Entscheidungsstichwort (Thema)

Keine Erschöpfung bei nachträglicher Hinzufügung eines Echtheitszertifikats (COAL)

 

Leitsatz (amtlich)

Der Markeninhaber kann sich dem weiteren Vertrieb von mit seiner Marke gekennzeichneten Waren, die zunächst mit seiner Zustimmung in den Verkehr gebracht worden sind, mit berechtigten Gründen widersetzen (§ 24 II MarkenG), wenn ein Dritter diese Waren nachträglich mit einem Echtheitszertifikat (COAL) versehen hat, das zwar als solches ebenfalls vom Markeninhaber stammt, jedoch nicht der betreffenden Ware konkret zugeordnet war.

 

Normenkette

MarkenG § 24 Abs. 2

 

Verfahrensgang

LG Frankfurt am Main (Urteil vom 23.07.2008)

 

Nachgehend

BVerfG (Beschluss vom 30.07.2013; Aktenzeichen 1 BvR 1506/12)
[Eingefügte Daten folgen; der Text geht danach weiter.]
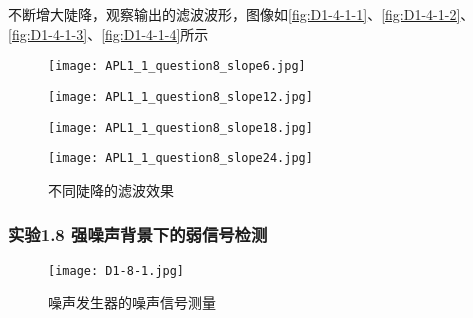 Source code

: \documentclass[dvipsnames, svgnames,a4paper,11pt]{article}
\begin{document}
	不断增大陡降，观察输出的滤波波形，图像如\cref{fig:D1-4-1-1}、\cref{fig:D1-4-1-2}、\cref{fig:D1-4-1-3}、\cref{fig:D1-4-1-4}所示



	\begin{figure}[htbp]
		\centering
		\begin{minipage}[b]{0.45\textwidth}
			\centering
			\texttt{[image: APL1\_1\_question8\_slope6.jpg]} %
			\caption{$Slope = 6 \mathrm{dB/oct}$}
			\label{fig:D1-4-1-1}
		\end{minipage}
		\hspace{0.05\textwidth} %
		\begin{minipage}[b]{0.45\textwidth}
			\centering
			\texttt{[image: APL1\_1\_question8\_slope12.jpg]} %
			\caption{$Slope = 12 \mathrm{dB/oct}$}
			\label{fig:D1-4-1-2}
		\end{minipage}
		
		\vspace{0.01\textwidth} %
	
		\begin{minipage}[b]{0.45\textwidth}
			\centering
			\texttt{[image: APL1\_1\_question8\_slope18.jpg]} %
			\caption{$Slope = 18 \mathrm{dB/oct}$}
			\label{fig:D1-4-1-3}
		\end{minipage}
		\hspace{0.05\textwidth} %
		\begin{minipage}[b]{0.45\textwidth}
			\centering
			\texttt{[image: APL1\_1\_question8\_slope24.jpg]} %
			\caption{$Slope = 24 \mathrm{dB/oct}$}
			\label{fig:D1-4-1-4}
		\end{minipage}
		\caption*{不同陡降的滤波效果}
		\label{fig:D1-4-1}
	\end{figure}









	\clearpage
	\subsubsection*{实验1.8 \quad 强噪声背景下的弱信号检测}

	\begin{wrapfigure}{l}{0.5\textwidth}
		\centering
		\texttt{[image: D1-8-1.jpg]}
		\caption{噪声发生器的噪声信号测量}
		\label{fig:D1-8-1}
	\end{wrapfigure}
\end{document}
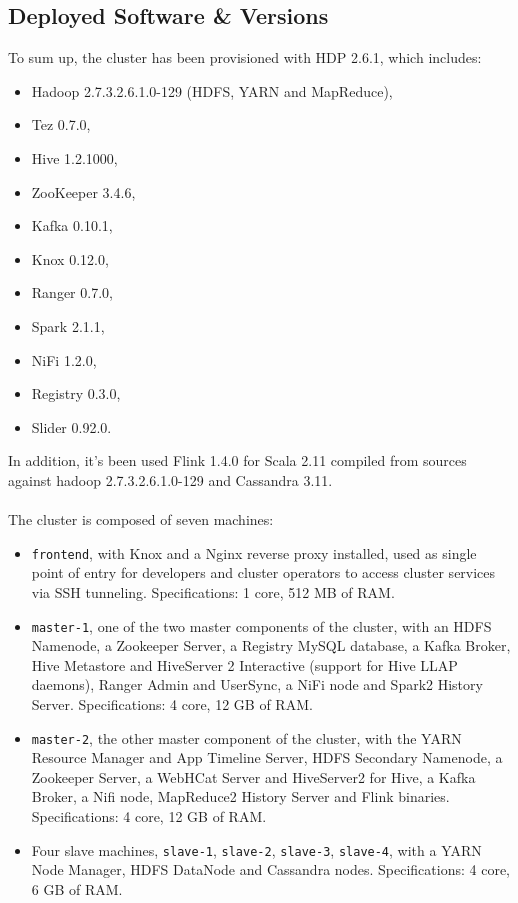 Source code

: \subsection{Deployed Software \& Versions}
To sum up, the cluster has been provisioned with HDP 2.6.1, which includes:
\begin{itemize}
    \item Hadoop 2.7.3.2.6.1.0-129 (HDFS, YARN and MapReduce),
    \item Tez 0.7.0,
    \item Hive 1.2.1000, 
    \item ZooKeeper 3.4.6,
    \item Kafka 0.10.1,
    \item Knox 0.12.0,
    \item Ranger 0.7.0,
    \item Spark 2.1.1,
    \item NiFi 1.2.0,
    \item Registry 0.3.0,
    \item Slider 0.92.0.
\end{itemize}

In addition, it's been used Flink 1.4.0 for Scala 2.11 compiled from sources against hadoop 2.7.3.2.6.1.0-129 and Cassandra 3.11.
\\
\\
The cluster is composed of seven machines:
\begin{itemize}
    \item \texttt{frontend}, with Knox and a Nginx reverse proxy installed, used as single point of entry for developers and cluster operators to access cluster services via SSH tunneling. Specifications: 1 core, 512 MB of RAM.
    \item \texttt{master-1}, one of the two master components of the cluster, with an HDFS Namenode, a Zookeeper Server, a Registry MySQL database, a Kafka Broker, Hive Metastore and HiveServer 2 Interactive (support for Hive LLAP daemons), Ranger Admin and UserSync, a NiFi node and Spark2 History Server. Specifications: 4 core, 12 GB of RAM.
    \item \texttt{master-2}, the other master component of the cluster, with the YARN Resource Manager and App Timeline Server, HDFS Secondary Namenode, a Zookeeper Server, a WebHCat Server and HiveServer2 for Hive, a Kafka Broker, a Nifi node, MapReduce2 History Server and Flink binaries. Specifications: 4 core, 12 GB of RAM.
    \item Four slave machines, \texttt{slave-1}, \texttt{slave-2}, \texttt{slave-3}, \texttt{slave-4}, with a YARN Node Manager, HDFS DataNode and Cassandra nodes. Specifications: 4 core, 6 GB of RAM.
\end{itemize}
BGH (Urteil vom 06.10.2011; Aktenzeichen I ZR 6/10)

 

Tenor

Das Urteil der 6. Zivilkammer des LG Frankfurt/M. vom 23.7.2008 wird teilweise abgeändert.

Die Klage wird abgewiesen, soweit das LG die Beklagte zu 1) verurteilt hat, die in ihrem Eigentum befindliche Folienschweißmaschine zum Zwecke der Vernichtung an die Klägerin herauszugeben.

Im Übrigen wird die Berufung zurückgewiesen.

Die Kosten des Berufungsverfahrens haben die Beklagten zu tragen.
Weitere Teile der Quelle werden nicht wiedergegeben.